Engagement Rings – Problems and Issues with Wear
Anyone purchasing or owning an engagement ring can encounter issues with their ring over time, irrespective of where they purchase this. Here is a run-down of a few potential problems, with a few comments and solutions to how best you can overcome them.
Even within a short space of time, engagement rings made in most metals can scratch. Even opting for a more expensive metal, eg. Platinum will not mean you can avoid this.
Basically, the more wear, engagement rings receive, the more they are likely to scratch as the come into contact with everyday objects. Despite alloys such as Tungsten being included, to harden the metal, if they encounter rough objects, they will scratch. The Rhodium plating on 18ct White Gold is very hard, and slightly more resistant than Platinum in this respect, but Platinum is generally favoured owing to the natural whiteness of the metal and the ability to restore, re-flat, and refurbish the metal back to “as new.”
With a satin finish, since the metal has a very non reflective even finish, any mark or scratch will, in effect, polish the metal in one small area. This results in a very visible mark on the ring, and for this reason, a satin finish can require much more maintenance to keep the finish, as with wear, this does not tend to wear. In fact, within a very short time, such marks can become apparent. A much more intense matt, or sandblasted finish can be more wear resistant but this results in a more coarse appearance to the metal’s surface. Polished finishes, as standard, tend to matt down over time, as they build up scratches, wearing to a natural finish.

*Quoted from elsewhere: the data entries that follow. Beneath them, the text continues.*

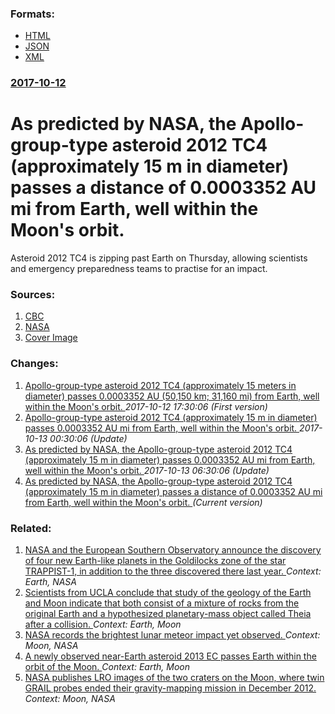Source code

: 
### Formats:

* [HTML](/news/2017/10/12/as-predicted-by-nasa-the-apollo-group-type-asteroid-2012-tc4-approximately-15-m-in-diameter-passes-a-distance-of-0-0003352-au-mi-from-ear.html)
* [JSON](/news/2017/10/12/as-predicted-by-nasa-the-apollo-group-type-asteroid-2012-tc4-approximately-15-m-in-diameter-passes-a-distance-of-0-0003352-au-mi-from-ear.json)
* [XML](/news/2017/10/12/as-predicted-by-nasa-the-apollo-group-type-asteroid-2012-tc4-approximately-15-m-in-diameter-passes-a-distance-of-0-0003352-au-mi-from-ear.xml)
### [2017-10-12](/news/2017/10/12/index.md)

# As predicted by NASA, the Apollo-group-type asteroid 2012 TC4 (approximately 15 m in diameter) passes a distance of 0.0003352 AU mi from Earth, well within the Moon's orbit. 

Asteroid 2012 TC4 is zipping past Earth on Thursday, allowing scientists and emergency preparedness teams to practise for an impact.


### Sources:

1. [CBC](http://www.cbc.ca/news/technology/asteroid-close-flyby-2012-tc4-1.4347501)
2. [NASA](https://ssd.jpl.nasa.gov/sbdb.cgi?sstr=2012TC4;cad=1#cad)
2. [Cover Image](https://i.cbc.ca/1.4343558.1507301584!/fileImage/httpImage/image.gif_gen/derivatives/16x9_1180/animation-of-asteroid-2012-tc4-as-it-passes-under-earth-on-oct-12-2017.gif)

### Changes:

1. [Apollo-group-type asteroid 2012 TC4 (approximately 15 meters in diameter) passes 0.0003352 AU (50,150 km; 31,160 mi) from Earth, well within the Moon's orbit. ](/news/2017/10/12/apollo-group-type-asteroid-2012-tc4-approximately-15-meters-in-diameter-passes-0-0003352-au-50-150-km-31-160-mi-from-earth-well-within.md) _2017-10-12 17:30:06 (First version)_
2. [Apollo-group-type asteroid 2012 TC4 (approximately 15 m in diameter) passes 0.0003352 AU mi from Earth, well within the Moon's orbit. ](/news/2017/10/12/apollo-group-type-asteroid-2012-tc4-approximately-15-m-in-diameter-passes-0-0003352-au-mi-from-earth-well-within-the-moon-s-orbit.md) _2017-10-13 00:30:06 (Update)_
3. [As predicted by NASA, the Apollo-group-type asteroid 2012 TC4 (approximately 15 m in diameter) passes 0.0003352 AU mi from Earth, well within the Moon's orbit. ](/news/2017/10/12/as-predicted-by-nasa-the-apollo-group-type-asteroid-2012-tc4-approximately-15-m-in-diameter-passes-0-0003352-au-mi-from-earth-well-withi.md) _2017-10-13 06:30:06 (Update)_
3. [As predicted by NASA, the Apollo-group-type asteroid 2012 TC4 (approximately 15 m in diameter) passes a distance of 0.0003352 AU mi from Earth, well within the Moon's orbit. ](/news/2017/10/12/as-predicted-by-nasa-the-apollo-group-type-asteroid-2012-tc4-approximately-15-m-in-diameter-passes-a-distance-of-0-0003352-au-mi-from-ear.md) _(Current version)_

### Related:

1. [NASA and the European Southern Observatory announce the discovery of four new Earth-like planets in the Goldilocks zone of the star TRAPPIST-1, in addition to the three discovered there last year. ](/news/2017/02/22/nasa-and-the-european-southern-observatory-announce-the-discovery-of-four-new-earth-like-planets-in-the-goldilocks-zone-of-the-star-trappist.md) _Context: Earth, NASA_
2. [Scientists from UCLA conclude that study of the geology of the Earth and Moon indicate that both consist of a mixture of rocks from the original Earth and a hypothesized planetary-mass object called Theia after a collision. ](/news/2016/01/29/scientists-from-ucla-conclude-that-study-of-the-geology-of-the-earth-and-moon-indicate-that-both-consist-of-a-mixture-of-rocks-from-the-orig.md) _Context: Earth, Moon_
3. [NASA records the brightest lunar meteor impact yet observed. ](/news/2013/05/17/nasa-records-the-brightest-lunar-meteor-impact-yet-observed.md) _Context: Moon, NASA_
4. [A newly observed near-Earth asteroid 2013 EC passes Earth within the orbit of the Moon. ](/news/2013/03/4/a-newly-observed-near-earth-asteroid-2013-ec-passes-earth-within-the-orbit-of-the-moon.md) _Context: Earth, Moon_
5. [NASA publishes LRO images of the two craters on the Moon, where twin GRAIL probes ended their gravity-mapping mission in December 2012. ](/news/2013/03/19/nasa-publishes-lro-images-of-the-two-craters-on-the-moon-where-twin-grail-probes-ended-their-gravity-mapping-mission-in-december-2012.md) _Context: Moon, NASA_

When the settings of engagement rings are not tight enough around the diamond, this will usually result in the diamond being loose. This can be caused if the setting is not tight enough to begin with. Setting a diamond can be precarious, and so setters can be more cautious when setting the stone, not wishing to over-tighten the setting which in some cases can cause the stone to chip. Most commonly this can occur where a natural inclusion in the diamond breaks the surface near the setting edge or corner of the stone. It is important to contact the retailer straight away to arrange for the setting to be tightened, since any movement over a period of time will wear the metal, and this movement will be come more pronounced. In the worst instance, this could even result in the stone coming out of the setting itself. Choosing a ring that is surrounded by a greater amount of metal, such as a six claw setting, can mean more security for the diamond, but this can very often result in the loss of that minimal, floating look that some people strive for in their preferred style of engagement rings.
Engagement ring too loose / too tight.
Let’s face it, we all put on weight, but we can also lose it (not always this lucky, but yes it can happen.) As a result, and engagement ring can become too tight or too loose, and it is important that you can arrange these adjustments to the ring, with a qualified jeweller. To increase the size of a ring, for a small adjustment, provided the band is not too thin, it can be gently stretched by the goldsmith, or should there be a risk of thinning the band, metal can be added, “piecing,” the ring to the correct size. When reduced in size, where a significant adjustment is needed, this can result in the opening up of the setting, which requires the diamond to be re-secured, an essential part of such work. Such significant size adjustments are best avoided unless the ring design is such that it would be possible to resize the ring, re-shape the band, all without compromising the stone itself. Platinum tends to be lasered (but not something done by all jewellery workshops) to ensure a seamless joining of the metal, and results in the size adjustment being quite literally invisible to the eye. For rings where no regular adjustment can be provided, such as full eternity rings, it might be possible to increase size, by polishing the inside fractionally, provided there is enough distance between the diamond culets and the inner metal surface. Alternatively with full eternity rings that are too large, it can be possible to insert small pips in the same metal, thereby filling out the ring for a more snug fit.
Ring appears tarnished.
This is almost certainly a comment that many jewellers receive, and this usually relates to a worn white gold jewellery. Due to the gold content within the ring, the natural white gold has a slightly tinted colouration, hence the use of a very hard, white Rhodium plating following polishing. This can however, over time, wear and the “tarnished” colouration of the ring is merely the natural metal showing through. It is a very simple process of re-polishing and re “dipping” the ring in the Rhodium electrolytic solution to bring the ring back as new. This is always a good idea to arrange once in a while, so that the jeweller can perform a “health check” on the ring, ensuring that there is no further work required on the ring.
We hope these brief notes help with any such issues experienced, but we will always advise contacting an experienced jeweller who can advise on your specific circumstances.